It has been a challenging year for American aerospace company Boeing, leaving its CEO, Kelly Ortberg, with the critical job of healing Boeing’s broken culture. Yet, while the company shifts to improving the plane maker’s employee relations and corporate culture, this improvement could be a years-long process.
According to the Seattle Times, Ortberg took a positive step last Thursday when the company announced that it would reimburse furloughed workers for lost pay during the labor strike that began on September 13 and lasted more than 50 days.
However, this pay is solely for Boeing workers who were asked not to come to work due to the strike; it is not for workers who were actively on strike, as striking workers received their form of backpay in the form of a $12,000 signing bonus for agreeing to their new four-year labor deal.
Boeing confirmed the report, referring to Barron’s furlough comments in September, shortly after employees went on strike. Yet, the company has declined to state how many employees were impacted or how much money this decision represents.
However, according to Wall Street estimates, this cost can be estimated using a reasonable starting point of what striking workers lost during the strike, which is roughly $11,000 in regular pay.
The company has approximately 170,000 employees worldwide, so estimating the number of furloughed workers is more challenging. About 130,000 employees are in the US, and about 33,000 went on strike. If 10% or 20% of the remainder are furloughed workers, then Boeing could reimburse roughly $165 million in wages.

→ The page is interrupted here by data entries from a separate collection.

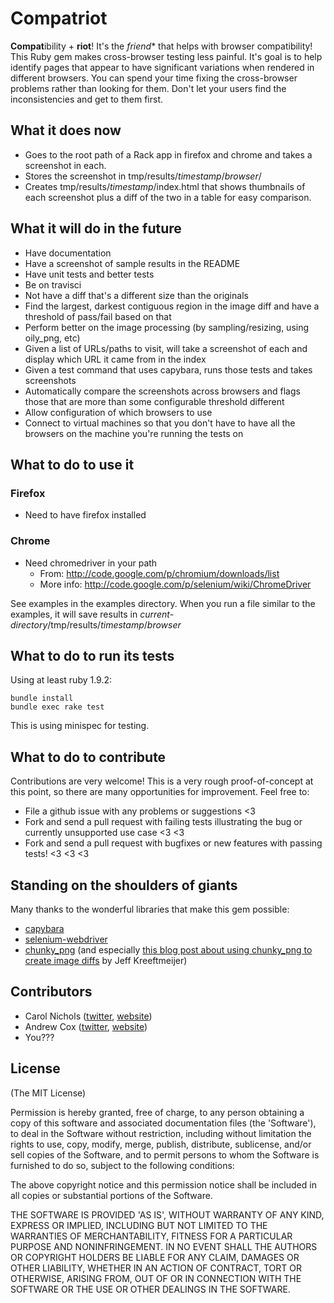 Compatriot
==========

**Compat**ibility + **riot**! It's the *friend** that helps with browser compatibility!
This Ruby gem makes cross-browser testing less painful.
It's goal is to help identify pages that appear to have significant variations when rendered in different browsers.
You can spend your time fixing the cross-browser problems rather than looking for them.
Don't let your users find the inconsistencies and get to them first.


What it does now
----------------

* Goes to the root path of a Rack app in firefox and chrome and takes a screenshot in each.
* Stores the screenshot in tmp/results/_timestamp_/_browser_/
* Creates tmp/results/_timestamp_/index.html that shows thumbnails of each screenshot plus a diff of the two in a table for easy comparison.

What it will do in the future
-----------------------------
* Have documentation
* Have a screenshot of sample results in the README
* Have unit tests and better tests
* Be on travisci
* Not have a diff that's a different size than the originals
* Find the largest, darkest contiguous region in the image diff and have a threshold of pass/fail based on that
* Perform better on the image processing (by sampling/resizing, using oily_png, etc)
* Given a list of URLs/paths to visit, will take a screenshot of each and display which URL it came from in the index
* Given a test command that uses capybara, runs those tests and takes screenshots
* Automatically compare the screenshots across browsers and flags those that are more than some configurable threshold different
* Allow configuration of which browsers to use
* Connect to virtual machines so that you don't have to have all the browsers on the machine you're running the tests on

What to do to use it
--------------------

### Firefox
* Need to have firefox installed

### Chrome
* Need chromedriver in your path
  * From: http://code.google.com/p/chromium/downloads/list
  * More info: http://code.google.com/p/selenium/wiki/ChromeDriver

See examples in the examples directory. When you run a file similar to the examples, it will save results in _current-directory_/tmp/results/_timestamp_/_browser_

What to do to run its tests
---------------------------
Using at least ruby 1.9.2:

    bundle install
    bundle exec rake test

This is using minispec for testing.

What to do to contribute
------------------------

Contributions are very welcome! This is a very rough proof-of-concept at this point, so there are many opportunities for improvement. Feel free to:

* File a github issue with any problems or suggestions <3
* Fork and send a pull request with failing tests illustrating the bug or currently unsupported use case <3 <3
* Fork and send a pull request with bugfixes or new features with passing tests! <3 <3 <3

Standing on the shoulders of giants
-----------------------------------

Many thanks to the wonderful libraries that make this gem possible:

* [capybara](https://github.com/jnicklas/capybara)
* [selenium-webdriver](http://seleniumhq.org/docs/01_introducing_selenium.html#selenium-2-aka-selenium-webdriver)
* [chunky_png](https://github.com/wvanbergen/chunky_png) (and especially [this blog post about using chunky_png to create image diffs](http://jeffkreeftmeijer.com/2011/comparing-images-and-creating-image-diffs/?utm_source=rubyweekly&utm_medium=email) by Jeff Kreeftmeijer)

Contributors
------------
* Carol Nichols ([twitter](http://twitter.com/carols10cents), [website](http://carol-nichols.com))
* Andrew Cox ([twitter](https://twitter.com/coxandrew), [website](http://andrewcox.org/))
* You???

License
-------

(The MIT License)

Permission is hereby granted, free of charge, to any person obtaining
a copy of this software and associated documentation files (the
'Software'), to deal in the Software without restriction, including
without limitation the rights to use, copy, modify, merge, publish,
distribute, sublicense, and/or sell copies of the Software, and to
permit persons to whom the Software is furnished to do so, subject to
the following conditions:

The above copyright notice and this permission notice shall be
included in all copies or substantial portions of the Software.

THE SOFTWARE IS PROVIDED 'AS IS', WITHOUT WARRANTY OF ANY KIND,
EXPRESS OR IMPLIED, INCLUDING BUT NOT LIMITED TO THE WARRANTIES OF
MERCHANTABILITY, FITNESS FOR A PARTICULAR PURPOSE AND NONINFRINGEMENT.
IN NO EVENT SHALL THE AUTHORS OR COPYRIGHT HOLDERS BE LIABLE FOR ANY
CLAIM, DAMAGES OR OTHER LIABILITY, WHETHER IN AN ACTION OF CONTRACT,
TORT OR OTHERWISE, ARISING FROM, OUT OF OR IN CONNECTION WITH THE
SOFTWARE OR THE USE OR OTHER DEALINGS IN THE SOFTWARE.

This number is a ballpark figure but only secondary compared to what the payments represent.
Moving Forward After the Strike
September’s labor strike illuminated the divides between employees and management, highlighting the division’s growth after decisions about plane design, manufacturing locations, headquarters locations, organizational structure, leadership changes, and more.
The company’s decision to reimburse furloughed workers shows that Ortberg understands the value of workplace culture in creating a turnaround for Boeing.
“First, we need a fundamental culture change in the company; second, we must stabilize the business; third, we need to improve our execution discipline on new platform commitments across the company; and fourth, while doing the first three, we must build a new future for Boeing,” said Ortberg on the company’s third-quarter earnings conference call in October.
To help Boeing’s turnaround, Ortberg stated, “Arguably the most important, [is] changing the culture at Boeing … I spent the last two decades working with Boeing in the supply chain…that experience, combined now with seeing things from the inside the company, has helped provide an informed view of some of the actions we need to take.”
The reimbursement of lost pay may not completely fix workplace culture, but it represents a step in the right direction to address some of the struggles workers feel through no fault.
Unfortunately, the decision to reimburse furloughed workers doesn’t change Ortberg’s decision to lay off roughly 17,000 employees worldwide. The CEO said the company needs to get on a more stable financial footing to preserve its future, which means lowering costs.
Struggles Ahead
Last Friday, while Boeing saw its stock down earlier in the day, by midday trading, after Bloomberg reported the company may sell its Jeppesen navigation business, there was an uptick in shares. This was reported in the Boeing services segment, which generated third-quarter sales of $4.9 billion and an operating profit of $834 million.
Shares closed up 0.5% on Friday at $151.68, while the S&P 500 and Dow Jones Industrial Average were up 0.4% and 0.6%, respectively.